■ EXERCISE ■
Restate word for word the lines of the records below, starting at the line that contains "### Step 3 – Sharing a report" and ending at the line that contains "Desktop to the Power BI service.", with both of those lines included and nothing else.

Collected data
▽
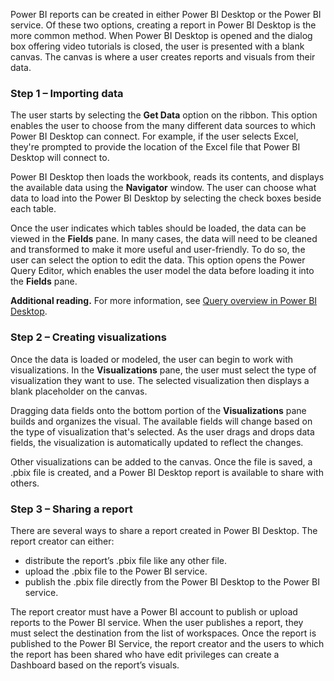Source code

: Power BI reports can be created in either Power BI Desktop or the Power BI service. Of these two options, creating a report in Power BI Desktop is the more common method. When Power BI Desktop is opened and the dialog box offering video tutorials is closed, the user is presented with a blank canvas. The canvas is where a user creates reports and visuals from their data.

### Step 1 – Importing data

The user starts by selecting the **Get Data** option on the ribbon. This option enables the user to choose from the many different data sources to which Power BI Desktop can connect. For example, if the user selects Excel, they're prompted to provide the location of the Excel file that Power BI Desktop will connect to.

Power BI Desktop then loads the workbook, reads its contents, and displays the available data using the **Navigator** window. The user can choose what data to load into the Power BI Desktop by selecting the check boxes beside each table.

Once the user indicates which tables should be loaded, the data can be viewed in the **Fields** pane. In many cases, the data will need to be cleaned and transformed to make it more useful and user-friendly. To do so, the user can select the option to edit the data. This option opens the Power Query Editor, which enables the user model the data before loading it into the **Fields** pane.

**Additional reading.** For more information, see [Query overview in Power BI Desktop](/power-bi/desktop-query-overview?azure-portal=true).

### Step 2 – Creating visualizations

Once the data is loaded or modeled, the user can begin to work with visualizations. In the **Visualizations** pane, the user must select the type of visualization they want to use. The selected visualization then displays a blank placeholder on the canvas.

Dragging data fields onto the bottom portion of the **Visualizations** pane builds and organizes the visual. The available fields will change based on the type of visualization that's selected. As the user drags and drops data fields, the visualization is automatically updated to reflect the changes.

Other visualizations can be added to the canvas. Once the file is saved, a .pbix file is created, and a Power BI Desktop report is available to share with others.

### Step 3 – Sharing a report

There are several ways to share a report created in Power BI Desktop. The report creator can either:

 -  distribute the report’s .pbix file like any other file.
 -  upload the .pbix file to the Power BI service.
 -  publish the .pbix file directly from the Power BI Desktop to the Power BI service.

The report creator must have a Power BI account to publish or upload reports to the Power BI service. When the user publishes a report, they must select the destination from the list of workspaces. Once the report is published to the Power BI Service, the report creator and the users to which the report has been shared who have edit privileges can create a Dashboard based on the report’s visuals.
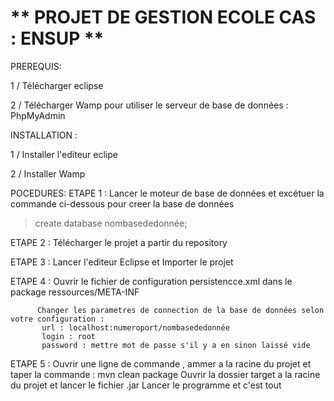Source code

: # ** PROJET DE GESTION ECOLE CAS : ENSUP **

PREREQUIS: 

1 / Télécharger eclipse

2 / Télécharger  Wamp pour utiliser le serveur de base de données : PhpMyAdmin

INSTALLATION :

1 / Installer l'editeur eclipe

2 / Installer Wamp


POCEDURES:
ETAPE 1 : Lancer le moteur de base de données et excétuer la commande ci-dessous pour creer la base de données

  > create database nombasededonnée;
  
ETAPE 2 : Télécharger le projet a partir du repository

ETAPE 3 : Lancer l'editeur Eclipse et Importer le projet 

ETAPE 4 : Ouvrir le fichier de configuration  persistencce.xml dans le package ressources/META-INF
          
          Changer les parametres de connection de la base de données selon votre configuration :
           url : localhost:numeroport/nombasededonnée 
           login : root
           password : mettre mot de passe s'il y a en sinon laissé vide  
           
ETAPE 5 : Ouvrir une ligne de commande , ammer a la racine du projet et taper la commande :
          mvn clean package
          Ouvrir la dossier target a la racine du projet et lancer le fichier .jar
Lancer le programme et c'est tout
△
■ ANSWER TO THIS EXERCISE ■
### Step 3 – Sharing a report

There are several ways to share a report created in Power BI Desktop. The report creator can either:

 -  distribute the report’s .pbix file like any other file.
 -  upload the .pbix file to the Power BI service.
 -  publish the .pbix file directly from the Power BI Desktop to the Power BI service.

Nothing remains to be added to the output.